# EXERCISE GOAL
Below are entries to examine: work out how many lines contain the word "pasta", and give only that number.

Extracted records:
* * * *
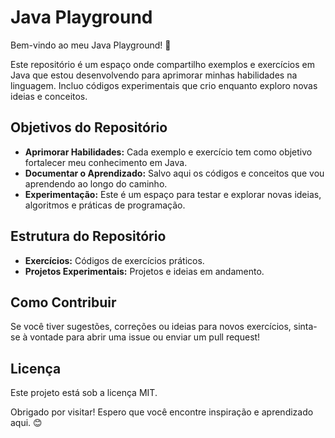 # Java Playground

Bem-vindo ao meu Java Playground! 🎉

Este repositório é um espaço onde compartilho exemplos e exercícios em Java que estou desenvolvendo para aprimorar minhas habilidades na linguagem. Incluo códigos experimentais que crio enquanto exploro novas ideias e conceitos.

## Objetivos do Repositório

- **Aprimorar Habilidades:** Cada exemplo e exercício tem como objetivo fortalecer meu conhecimento em Java.
- **Documentar o Aprendizado:** Salvo aqui os códigos e conceitos que vou aprendendo ao longo do caminho.
- **Experimentação:** Este é um espaço para testar e explorar novas ideias, algoritmos e práticas de programação.

## Estrutura do Repositório

- **Exercícios:** Códigos de exercícios práticos.
- **Projetos Experimentais:** Projetos e ideias em andamento.

## Como Contribuir

Se você tiver sugestões, correções ou ideias para novos exercícios, sinta-se à vontade para abrir uma issue ou enviar um pull request!

## Licença

Este projeto está sob a licença MIT.

Obrigado por visitar! Espero que você encontre inspiração e aprendizado aqui. 😊
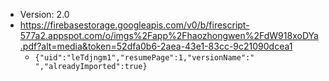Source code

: - Version: 2.0
- https://firebasestorage.googleapis.com/v0/b/firescript-577a2.appspot.com/o/imgs%2Fapp%2Fhaozhongwen%2FdW918xoDYa.pdf?alt=media&token=52dfa0b6-2aea-43e1-83cc-9c21090dcea1
    - `{"uid":"leTdjngm1","resumePage":1,"versionName":" ","alreadyImported":true}`
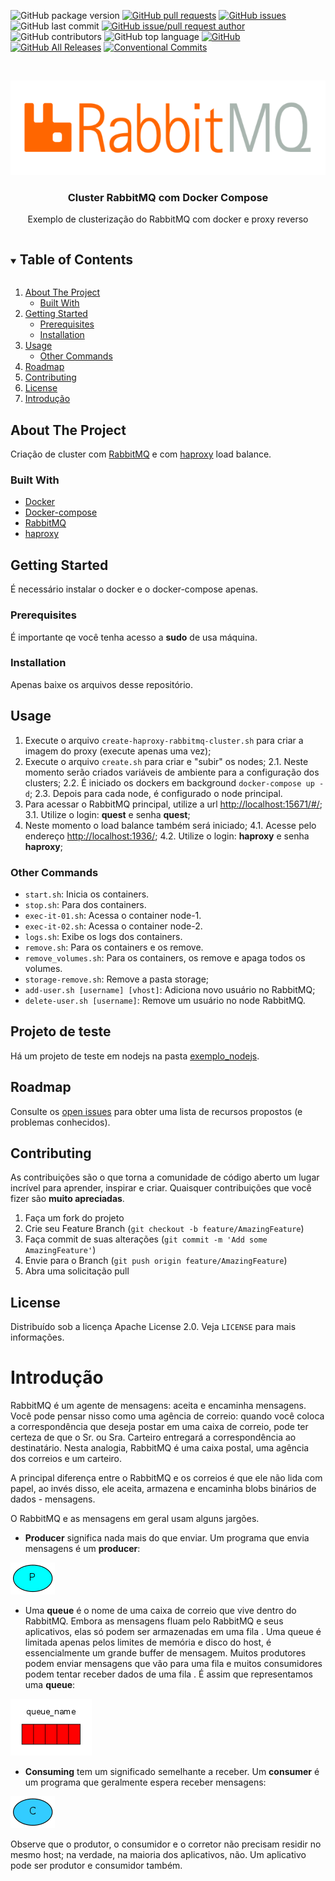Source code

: ![GitHub package version](https://img.shields.io/github/package-json/v/danielso2007/cluster_rabbitmq_docker_compose.svg)
[![GitHub pull requests](https://img.shields.io/github/issues-pr-raw/danielso2007/cluster_rabbitmq_docker_compose.svg)](https://github.com/danielso2007/cluster_rabbitmq_docker_compose/pulls)
[![GitHub issues](https://img.shields.io/github/issues/danielso2007/cluster_rabbitmq_docker_compose.svg)](https://github.com/danielso2007/cluster_rabbitmq_docker_compose/issues?q=is%3Aopen+is%3Aissue)
![GitHub last commit](https://img.shields.io/github/last-commit/danielso2007/cluster_rabbitmq_docker_compose.svg)
[![GitHub issue/pull request author](https://img.shields.io/github/issues/detail/u/danielso2007/cluster_rabbitmq_docker_compose/1.svg)](https://github.com/danielso2007/cluster_rabbitmq_docker_compose/pulls)
![GitHub contributors](https://img.shields.io/github/contributors/danielso2007/cluster_rabbitmq_docker_compose.svg)
![GitHub top language](https://img.shields.io/github/languages/top/danielso2007/cluster_rabbitmq_docker_compose.svg)
[![GitHub](https://img.shields.io/github/license/danielso2007/cluster_rabbitmq_docker_compose.svg)](https://github.com/danielso2007/cluster_rabbitmq_docker_compose)
[![GitHub All Releases](https://img.shields.io/github/downloads/danielso2007/cluster_rabbitmq_docker_compose/total.svg)](https://github.com/danielso2007/cluster_rabbitmq_docker_compose/archive/master.zip)
[![Conventional Commits](https://img.shields.io/badge/Conventional%20Commits-1.0.0-yellow.svg)](https://conventionalcommits.org)

<!-- PROJECT LOGO -->
<br />
<p align="center">
  <a href="https://github.com/danielso2007/cluster_rabbitmq_docker_compose">
    <img src="images/rabbitmq-logo.png" alt="Logo">
  </a>

  <h3 align="center">Cluster RabbitMQ com Docker Compose</h3>

  <p align="center">
    Exemplo de clusterização do RabbitMQ com docker e proxy reverso
  </p>
</p>

<!-- TABLE OF CONTENTS -->
<details open="open">
  <summary><h2 style="display: inline-block">Table of Contents</h2></summary>
  <ol>
    <li>
      <a href="#about-the-project">About The Project</a>
      <ul>
        <li><a href="#built-with">Built With</a></li>
      </ul>
    </li>
    <li>
      <a href="#getting-started">Getting Started</a>
      <ul>
        <li><a href="#prerequisites">Prerequisites</a></li>
        <li><a href="#installation">Installation</a></li>
      </ul>
    </li>
    <li><a href="#usage">Usage</a>
     <ul>
        <li><a href="#other-commands">Other Commands</a></li>
      </ul>
    </li>
    <li><a href="#roadmap">Roadmap</a></li>
    <li><a href="#contributing">Contributing</a></li>
    <li><a href="#license">License</a></li>
    <li><a href="#introdução">Introdução</a></li>
  </ol>
</details>

<!-- ABOUT THE PROJECT -->

## About The Project

Criação de cluster com [RabbitMQ](https://www.rabbitmq.com/trademark-guidelines.html) e com [haproxy](http://www.haproxy.org/) load balance.

### Built With

- [Docker](https://www.docker.com/)
- [Docker-compose](https://docs.docker.com/compose/)
- [RabbitMQ](https://www.rabbitmq.com/trademark-guidelines.html)
- [haproxy](http://www.haproxy.org/)

<!-- GETTING STARTED -->

## Getting Started

É necessário instalar o docker e o docker-compose apenas.

### Prerequisites

É importante qe você tenha acesso a **sudo** de usa máquina.

### Installation

Apenas baixe os arquivos desse repositório.

<!-- USAGE EXAMPLES -->

## Usage

1. Execute o arquivo `create-haproxy-rabbitmq-cluster.sh` para criar a imagem do proxy (execute apenas uma vez);
2. Execute o arquivo `create.sh` para criar e "subir" os nodes;
   2.1. Neste momento serão criados variáveis de ambiente para a configuração dos clusters;
   2.2. É iniciado os dockers em background `docker-compose up -d`;
   2.3. Depois para cada node, é configurado o node principal.
3. Para acessar o RabbitMQ principal, utilize a url [http://localhost:15671/#/](http://localhost:15671/#/);
   3.1. Utilize o login: **quest** e senha **quest**;
4. Neste momento o load balance também será iniciado;
   4.1. Acesse pelo endereço [http://localhost:1936/](http://localhost:1936/);
   4.2. Utilize o login: **haproxy** e senha **haproxy**;

### Other Commands

- `start.sh`: Inicia os containers.
- `stop.sh`: Para dos containers.
- `exec-it-01.sh`: Acessa o container node-1.
- `exec-it-02.sh`: Acessa o container node-2.
- `logs.sh`: Exibe os logs dos containers.
- `remove.sh`: Para os containers e os remove.
- `remove_volumes.sh`: Para os containers, os remove e apaga todos os volumes.
- `storage-remove.sh`: Remove a pasta storage;
- `add-user.sh [username] [vhost]`: Adiciona novo usuário no RabbitMQ;
- `delete-user.sh [username]`: Remove um usuário no node RabbitMQ.

## Projeto de teste

Há um projeto de teste em nodejs na pasta [exemplo_nodejs](exemplo_nodejs/README.md).

## Roadmap

Consulte os [open issues](https://github.com/danielso2007/cluster_rabbitmq_docker_compose/issues) para obter uma lista de recursos propostos (e problemas conhecidos).

<!-- CONTRIBUTING -->

## Contributing

As contribuições são o que torna a comunidade de código aberto um lugar incrível para aprender, inspirar e criar. Quaisquer contribuições que você fizer são **muito apreciadas**.

1. Faça um fork do projeto
2. Crie seu Feature Branch (`git checkout -b feature/AmazingFeature`)
3. Faça commit de suas alterações (`git commit -m 'Add some AmazingFeature'`)
4. Envie para o Branch (`git push origin feature/AmazingFeature`)
5. Abra uma solicitação pull

<!-- LICENSE -->

## License

Distribuído sob a licença Apache License 2.0. Veja `LICENSE` para mais informações.

# Introdução

RabbitMQ é um agente de mensagens: aceita e encaminha mensagens. Você pode pensar nisso como uma agência de correio: quando você coloca a correspondência que deseja postar em uma caixa de correio, pode ter certeza de que o Sr. ou Sra. Carteiro entregará a correspondência ao destinatário. Nesta analogia, RabbitMQ é uma caixa postal, uma agência dos correios e um carteiro.

A principal diferença entre o RabbitMQ e os correios é que ele não lida com papel, ao invés disso, ele aceita, armazena e encaminha blobs binários de dados - mensagens.

O RabbitMQ e as mensagens em geral usam alguns jargões.

- **Producer** significa nada mais do que enviar. Um programa que envia mensagens é um **producer**:

<img src="images/producer.webp" alt="producer">

- Uma **queue** é o nome de uma caixa de correio que vive dentro do RabbitMQ. Embora as mensagens fluam pelo RabbitMQ e seus aplicativos, elas só podem ser armazenadas em uma fila . Uma queue é limitada apenas pelos limites de memória e disco do host, é essencialmente um grande buffer de mensagem. Muitos produtores podem enviar mensagens que vão para uma fila e muitos consumidores podem tentar receber dados de uma fila . É assim que representamos uma **queue**:

<img src="images/queue.webp" alt="producer">

- **Consuming** tem um significado semelhante a receber. Um **consumer** é um programa que geralmente espera receber mensagens:

<img src="images/consumer.webp" alt="producer">

Observe que o produtor, o consumidor e o corretor não precisam residir no mesmo host; na verdade, na maioria dos aplicativos, não. Um aplicativo pode ser produtor e consumidor também.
* * * *
# EXERCISE RESPONSE
2